As far as this evening is concerned, other people might be overshadowed by the presence of literary powerhouse Jeanette Winterson who is heading up the interview (“Jeanette Winterson,” O’Neill announces excitedly in the same fan-girl way my mate and I reacted when we spotted O’Neill in the back room). But O’Neill isn’t fazed.
Winterson opens the event, organised by Manchester University’s Centre for New Writing and part of its Literature Live series, by introducing O’Neill to rapturous applause. This is a woman who needs no introduction. We are here to discuss Asking For It, O’Neill’s second novel depicting the alleged gang rape of 18-year-old Emma O’Donovan in Ballinatoom, a small town in Ireland. It makes for some pretty tough reading.
“It’s a book about not being protected at all,” Winterson begins. “It is clear that there is no protection. There is no happy ending.”
“I couldn’t give the book a happy ending,” O’Neill responds. “I felt that it needed to be true to the story and the bigger truth out there. I felt a sense of responsibility to the survivor. I said to my mother that the legal system in Ireland seemed set up to protect rapists. There is no legal definition of consent in Irish law and even then it’s just two people in a room. If I gave it a happy ending, maybe the reader would feel satisfied but I don’t want that.

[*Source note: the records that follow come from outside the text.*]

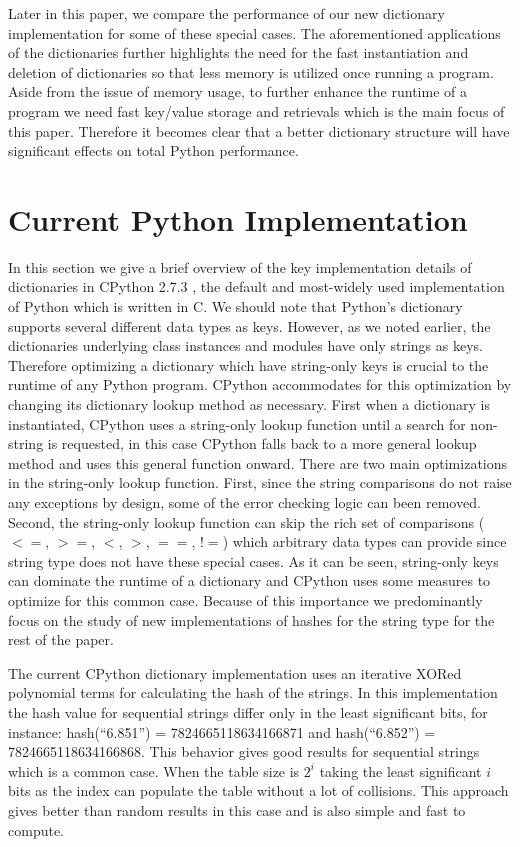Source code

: \documentclass[runningheads,a4paper]{llncs}
\begin{document}
Later in this paper, we compare the performance of our new dictionary
implementation for some of these special cases. The aforementioned applications
of the dictionaries further highlights the need for the fast instantiation and
deletion of dictionaries so that less memory is utilized once running a program.
Aside from the issue of memory usage, to further enhance the runtime of a
program we need fast key/value storage and retrievals which is the main focus of
this paper. Therefore it becomes clear that a better dictionary structure will
have significant effects on total Python performance.

\section{Current Python Implementation}

In this section we give a brief overview of the key implementation details of
dictionaries in CPython 2.7.3 \cite{python27}, the default and most-widely used implementation
of Python which is written in C.  We should note that Python's dictionary supports
several different data types as keys. However, as we noted earlier, the
dictionaries underlying class instances and modules have only strings as keys.
Therefore optimizing a dictionary which have string-only keys is crucial to the
runtime of any Python program. CPython accommodates for this optimization by
changing its dictionary lookup method as necessary. First when a dictionary is
instantiated, CPython uses a string-only lookup function until a search for
non-string is requested, in this case CPython falls back to a more general
lookup method and uses this general function onward. There are two main
optimizations in the string-only lookup function.  First, since the string
comparisons do not raise any exceptions by design, some of the error checking
logic can been removed. Second, the string-only lookup function can skip the
rich set of comparisons ( $<=$, $>=$, $<$, $>$, $==$, $!=$) which arbitrary data
types can provide since string type does not have these special cases.  As it
can be seen, string-only keys can dominate the runtime of a dictionary and
CPython uses some measures to optimize for this common case. Because of this
importance we predominantly focus on the study of new implementations of
hashes for the string type for the rest of the paper.

The current CPython dictionary implementation uses an iterative XORed polynomial
terms for calculating the hash of the strings. In this implementation the hash
value for sequential strings differ only in the least significant bits, for
instance: hash(``6.851'') = 7824665118634166871 and hash(``6.852'') =
7824665118634166868. This behavior gives good results for sequential strings
which is a common case. When the table size is $2^i$ taking the least
significant $i$ bits as the index can populate the table without a lot of
collisions. This approach gives better than random results in this case and is
also simple and fast to compute.
\end{document}
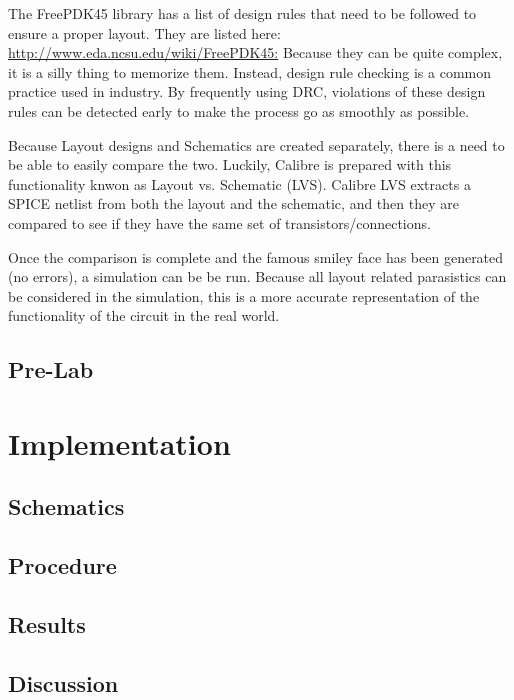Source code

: \documentclass[12pt]{article}
\begin{document}
The FreePDK45 library has a list of design rules that need to be followed to ensure a proper layout. They are listed here: \url{http://www.eda.ncsu.edu/wiki/FreePDK45:} Because they can be quite complex, it is a silly thing to memorize them. Instead, design rule checking is a common practice used in industry. By frequently using DRC, violations of these design rules can be detected early to make the process go as smoothly as possible.

Because Layout designs and Schematics are created separately, there is a need to be able to easily compare the two. Luckily, Calibre is prepared with this functionality knwon as Layout vs. Schematic (LVS). Calibre LVS extracts a SPICE netlist from both the layout and the schematic, and then they are compared to see if they have the same set of transistors/connections.

Once the comparison is complete and the famous smiley face has been generated (no errors), a simulation can be be run. Because all layout related parasistics can be considered in the simulation, this is a more accurate representation of the functionality of the circuit in the real world. 
\subsection{Pre-Lab}

\section{Implementation}
\subsection{Schematics}
\subsection{Procedure}

\subsection{Results}


\subsection{Discussion}
\end{document}
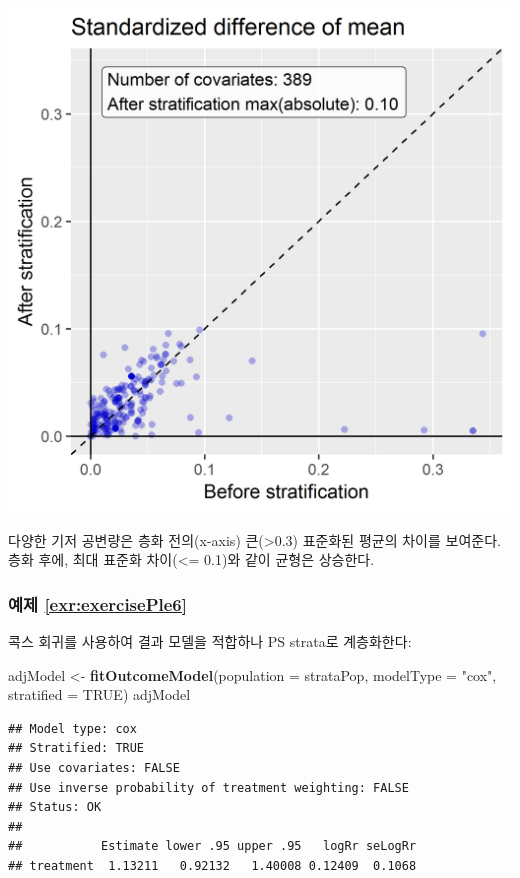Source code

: \documentclass[10.5pt]{book}
\newenvironment{Shaded}{\begin{snugshade}}{\end{snugshade}}
\newcommand{\KeywordTok}[1]{\textcolor[rgb]{0.13,0.29,0.53}{\textbf{#1}}}
\newcommand{\DataTypeTok}[1]{\textcolor[rgb]{0.13,0.29,0.53}{#1}}
\newcommand{\StringTok}[1]{\textcolor[rgb]{0.31,0.60,0.02}{#1}}
\newcommand{\OtherTok}[1]{\textcolor[rgb]{0.56,0.35,0.01}{#1}}
\newcommand{\NormalTok}[1]{#1}
\theoremstyle{definition}
\theoremstyle{definition}
\theoremstyle{definition}
\theoremstyle{remark}
\begin{document}
\begin{center}\includegraphics[width=0.7\linewidth]{images/SuggestedAnswers/scatter} \end{center}

다양한 기저 공변량은 층화 전의(x-axis) 큰(\textgreater{}0.3) 표준화된
평균의 차이를 보여준다. 층화 후에, 최대 표준화 차이(\textless{}= 0.1)와
같이 균형은 상승한다.

\subsubsection*{예제 \ref{exr:exercisePle6}}\label{-refexrexerciseple6}

콕스 회귀를 사용하여 결과 모델을 적합하나 PS strata로 계층화한다:

\begin{Shaded}
\begin{Highlighting}[]
\NormalTok{adjModel <-}\StringTok{ }\KeywordTok{fitOutcomeModel}\NormalTok{(}\DataTypeTok{population =}\NormalTok{ strataPop,}
                         \DataTypeTok{modelType =} \StringTok{"cox"}\NormalTok{,}
                         \DataTypeTok{stratified =} \OtherTok{TRUE}\NormalTok{)}
\NormalTok{adjModel}
\end{Highlighting}
\end{Shaded}

\begin{verbatim}
## Model type: cox
## Stratified: TRUE
## Use covariates: FALSE
## Use inverse probability of treatment weighting: FALSE
## Status: OK
## 
##           Estimate lower .95 upper .95   logRr seLogRr
## treatment  1.13211   0.92132   1.40008 0.12409  0.1068
\end{verbatim}
\end{document}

“I want them to be so furious that they throw the book across the room. Something needs to change. Hopefully this book will be a tiny catalyst.”
There’s a great deal of ambiguity in the novel. “We feel Emma’s confusion,” Winterson says. “The narrative is not black or white and makes for complex reading.”
Was this intended?
“In creating Emma, I didn’t want to create the ‘perfect victim’,” says O’Neill. “I wanted the reader to be complicit in the victim shaming. When I was talking to survivors of sexual violence one common thread between all the stories was self-blame. I shouldn’t have walked home alone…I shouldn’t have got into his car…I shouldn’t have drunk so much.

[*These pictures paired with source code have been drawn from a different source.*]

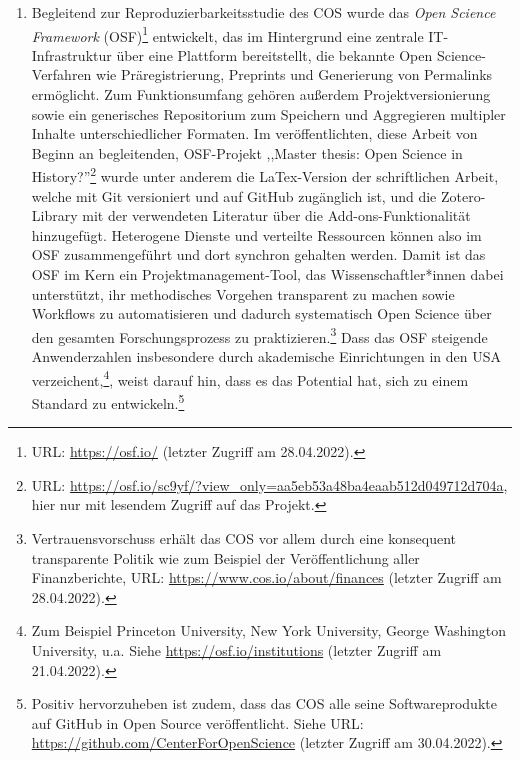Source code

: \begin{enumerate}
\item Begleitend zur Reproduzierbarkeitsstudie des COS wurde das \textit{Open Science Framework} (OSF)\footnote{URL: \url{https://osf.io/} (letzter Zugriff am 28.04.2022).} entwickelt, das im Hintergrund eine zentrale IT- Infrastruktur über eine Plattform bereitstellt, die bekannte Open Science-Verfahren wie Präregistrierung, Preprints und Generierung von Permalinks ermöglicht. Zum Funktionsumfang gehören außerdem Projektversionierung sowie ein generisches Repositorium zum Speichern und Aggregieren multipler Inhalte unterschiedlicher Formaten. Im veröffentlichten, diese Arbeit von Beginn an begleitenden, OSF-Projekt ,,Master thesis: Open Science in History?''\footnote{URL: \url{https://osf.io/sc9yf/?view_only=aa5eb53a48ba4eaab512d049712d704a}, hier nur mit lesendem Zugriff auf das Projekt.} wurde unter anderem die LaTex-Version der schriftlichen Arbeit, welche mit Git versioniert und auf GitHub zugänglich ist, und die Zotero-Library mit der verwendeten Literatur über die Add-ons-Funktionalität hinzugefügt. Heterogene Dienste und verteilte Ressourcen können also im OSF zusammengeführt und dort synchron gehalten werden. Damit ist das OSF im Kern ein Projektmanagement-Tool, das Wissenschaftler*innen dabei unterstützt, ihr methodisches Vorgehen transparent zu machen sowie Workflows zu automatisieren und dadurch systematisch Open Science über den gesamten Forschungsprozess zu praktizieren.\footnote{Vertrauensvorschuss erhält das COS vor allem durch eine konsequent transparente Politik wie zum Beispiel der Veröffentlichung aller Finanzberichte, URL: \url{https://www.cos.io/about/finances} (letzter Zugriff am 28.04.2022).} Dass das OSF steigende Anwenderzahlen insbesondere durch akademische Einrichtungen in den USA verzeichent,\footnote{Zum Beispiel Princeton University, New York University, George Washington University, u.a. Siehe \url{https://osf.io/institutions} (letzter Zugriff am 21.04.2022).}, weist darauf hin, dass es das Potential hat, sich zu einem Standard zu entwickeln.\footnote{Positiv hervorzuheben ist zudem, dass das COS alle seine Softwareprodukte auf GitHub in Open Source veröffentlicht. Siehe URL: \url{https://github.com/CenterForOpenScience} (letzter Zugriff am 30.04.2022).}


\end{enumerate}
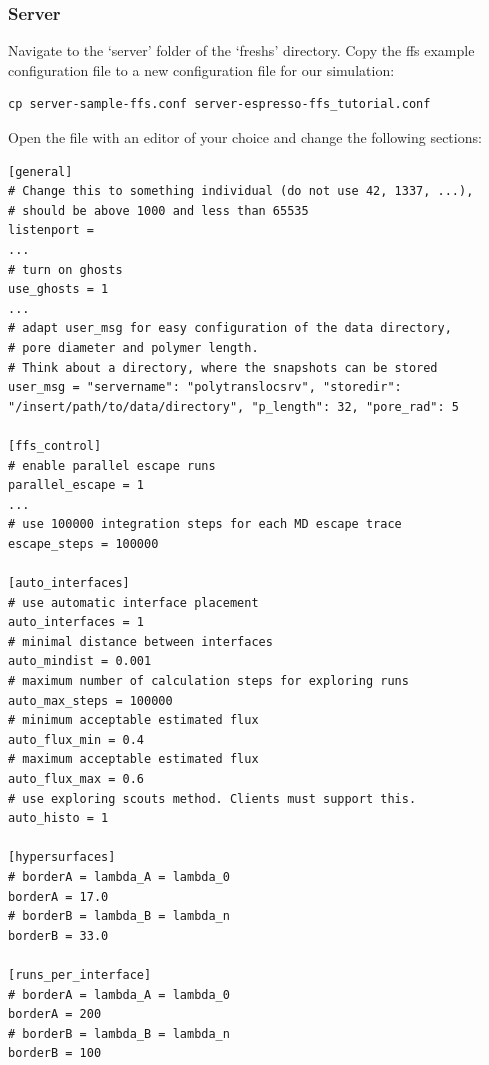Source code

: \documentclass[a4paper,oneside]{article}
\newenvironment{mylisting}
{\begin{list}{}{\setlength{\leftmargin}{1em}}\item\scriptsize\bfseries}
{\end{list}}
\begin{document}
\subsubsection{Server}
Navigate to the `server' folder of the `freshs' directory. Copy the ffs example configuration file to a new configuration file for our simulation:
\begin{mylisting}
\begin{verbatim}
cp server-sample-ffs.conf server-espresso-ffs_tutorial.conf
\end{verbatim}
\end{mylisting}
Open the file with an editor of your choice and change the following sections:
\begin{mylisting}
\begin{verbatim}
[general]
# Change this to something individual (do not use 42, 1337, ...), 
# should be above 1000 and less than 65535
listenport = 
...
# turn on ghosts
use_ghosts = 1
...
# adapt user_msg for easy configuration of the data directory, 
# pore diameter and polymer length.
# Think about a directory, where the snapshots can be stored
user_msg = "servername": "polytranslocsrv", "storedir": 
"/insert/path/to/data/directory", "p_length": 32, "pore_rad": 5

[ffs_control]
# enable parallel escape runs
parallel_escape = 1
...
# use 100000 integration steps for each MD escape trace
escape_steps = 100000

[auto_interfaces]
# use automatic interface placement
auto_interfaces = 1
# minimal distance between interfaces
auto_mindist = 0.001
# maximum number of calculation steps for exploring runs
auto_max_steps = 100000
# minimum acceptable estimated flux
auto_flux_min = 0.4
# maximum acceptable estimated flux
auto_flux_max = 0.6
# use exploring scouts method. Clients must support this.
auto_histo = 1

[hypersurfaces]
# borderA = lambda_A = lambda_0
borderA = 17.0
# borderB = lambda_B = lambda_n
borderB = 33.0

[runs_per_interface]
# borderA = lambda_A = lambda_0
borderA = 200
# borderB = lambda_B = lambda_n
borderB = 100
\end{verbatim}
\end{mylisting}
\end{document}
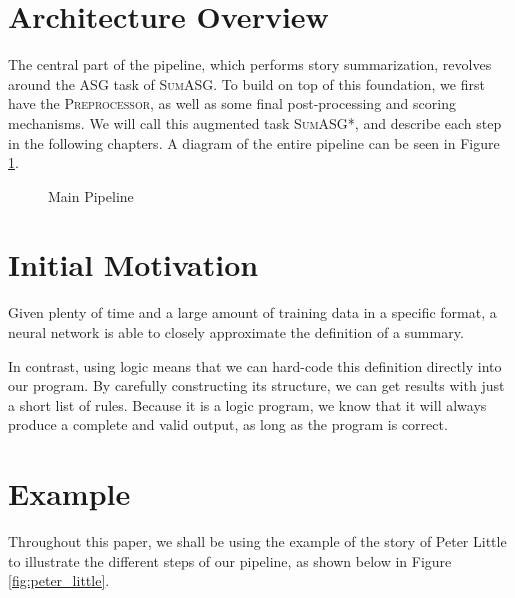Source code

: \section{Architecture Overview}

The central part of the pipeline, which performs story summarization, revolves around the ASG task of \textsc{SumASG}. To build on top of this foundation, we first have the \textsc{Preprocessor}, as well as some final post-processing and scoring mechanisms. We will call this augmented task \textsc{SumASG*}, and describe each step in the following chapters. A diagram of the entire pipeline can be seen in Figure \ref{fig:main_pipeline}.

\begin{figure}[H]
\centering
{}
\caption{Main Pipeline}
\label{fig:main_pipeline}
\end{figure}

\section{Initial Motivation}

Given plenty of time and a large amount of training data in a specific format, a neural network is able to closely approximate the definition of a summary.

In contrast, using logic means that we can hard-code this definition directly into our program. By carefully constructing its structure, we can get results with just a short list of rules. Because it is a logic program, we know that it will always produce a complete and valid output, as long as the program is correct.

\section{Example}

Throughout this paper, we shall be using the example of the story of Peter Little to illustrate the different steps of our pipeline, as shown below in Figure \ref{fig:peter_little}.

“I wanted to reveal how much we have failed as a society where we teach women that after the most brutal violation of their bodies, the first thing they are to ask is ‘What did I do wrong?'”
O’Neill skyrocketed to fame – and critical acclaim – following the success of her first dystopian novel, Only Ever Yours, and has become something of an accidental activist for feminism and the issue of sexual consent. Prolific on Twitter, Instagram and Facebook, O’Neill has spoken out on a number of topics. But did she set out to become an activist?

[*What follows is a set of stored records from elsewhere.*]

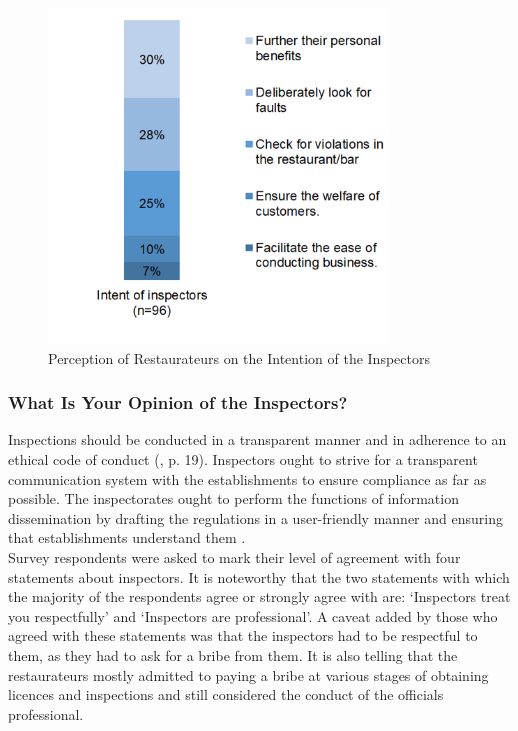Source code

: \documentclass[a4paper, 12pt, twoside]{article}
\begin{document}
		\begin{figure}[H]
                    	\centering
                    	\includegraphics[height = 3.5in]{Figure7.png}
                    	\captionsetup{justification=centering}\caption[Optional Caption]{Perception of Restaurateurs on the Intention of the Inspectors} %
		\end{figure}

		\subsubsection {What Is Your Opinion of the Inspectors?}
				
		Inspections should be conducted in a transparent manner and in adherence to an ethical code of conduct (\cite{cigie2012}, p. 19). Inspectors ought to strive for a transparent communication system with the establishments to ensure compliance as far as 
possible. The inspectorates ought to perform the functions of information dissemination by drafting the regulations in a user-friendly manner and ensuring that establishments understand them \parencite{jacobs2005good}.\\
		
		Survey respondents were asked to mark their level of agreement with four statements about inspectors. It is noteworthy that the two statements with which the majority of the respondents agree or strongly agree with are: ‘Inspectors treat you respectfully’ 
and ‘Inspectors are professional’. A caveat added by those who agreed with these statements was that the inspectors had to be respectful to them, as they had to ask for a bribe from them. It is also telling that the restaurateurs mostly admitted to paying a bribe at 
various stages of obtaining licences and inspections and still considered the conduct of the officials professional.
		
\end{document}
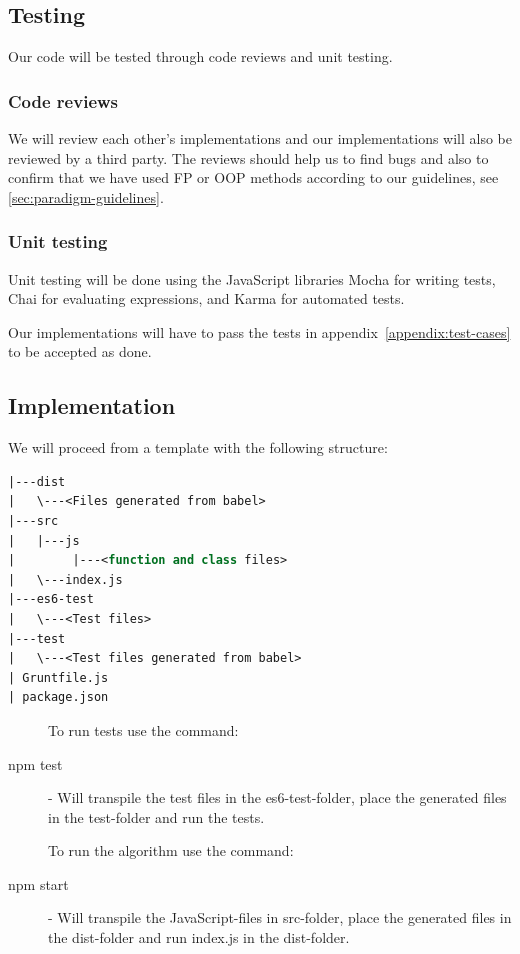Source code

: \documentclass {article}
\begin{document}
\subsection{Testing}
Our code will be tested through code reviews and unit testing.
\subsubsection{Code reviews}
We will review each other's implementations and our implementations will also be reviewed by a third party. The reviews should help us to find bugs and also to confirm that we have used FP or OOP methods according to our guidelines, see \ref{sec:paradigm-guidelines}.
\subsubsection{Unit testing}
Unit testing will be done using the JavaScript libraries Mocha \cite{mocha} for writing tests, Chai \cite{chai} for evaluating expressions, and Karma \cite{karma} for automated tests.

Our implementations will have to pass the tests in appendix~\ref{appendix:test-cases} to be accepted as done.
\subsection{Implementation}
We will proceed from a template with the following structure:

\begin{lstlisting}[language=Pascal, deletekeywords={function, and}, numbers=none]
|---dist
|   \---<Files generated from babel>
|---src
|   |---js
|        |---<function and class files>
|   \---index.js
|---es6-test
|   \---<Test files>
|---test
|   \---<Test files generated from babel>
| Gruntfile.js
| package.json
\end{lstlisting}

\begin{description}
\item[] To run tests use the command:
\item[npm test] - Will transpile the test files in the es6-test-folder, place the generated files in the test-folder and run the tests.
\item[] To run the algorithm use the command:
\item[npm start] - Will transpile the JavaScript-files in src-folder, place the generated files in the dist-folder and run index.js in the dist-folder.
\end{description}
\end{document}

“I started as just a writer but my blog took on a life of its own.”
In Ireland there has been a wave of people taking on these issues in more recent years. “It just needs a spotlight,” says O’Neill.
“I remember when I wrote Oranges Are Not The Only Fruit,” Winterson sympathises. “Everyone suddenly wanted to talk about being gay.”
Does O’Neill identify herself as being a feminist and, in the wake of the recent trolling she has experienced via social media, is she afraid to admit it?
“I’ve identified as a feminist since I was 15. It wasn’t talked about as a teenager but there seems to have been a resurgence recently with projects like Everyday Sexism and articles in magazines like XOJane and Jezebel.”
But how does a writer who is solitary by nature, asks Winterson, deal with being in the public eye where 1,000 Twitter trolls are beating the shit out of you?
O’Neill agrees that social media can be distracting. “I need to control it. It does seem to have taken over.”
O’Neill goes on relate a recent experience of being at a retreat in the middle of nowhere and receiving a call from a journalist informing her of a website affiliated with students at University College Dublin who had, allegedly (“I must say allegedly,” she laughs, “I don’t want to get myself in trouble again”) set up an internet page in order to post pictures of naked sexual conquests alongside derogatory comments.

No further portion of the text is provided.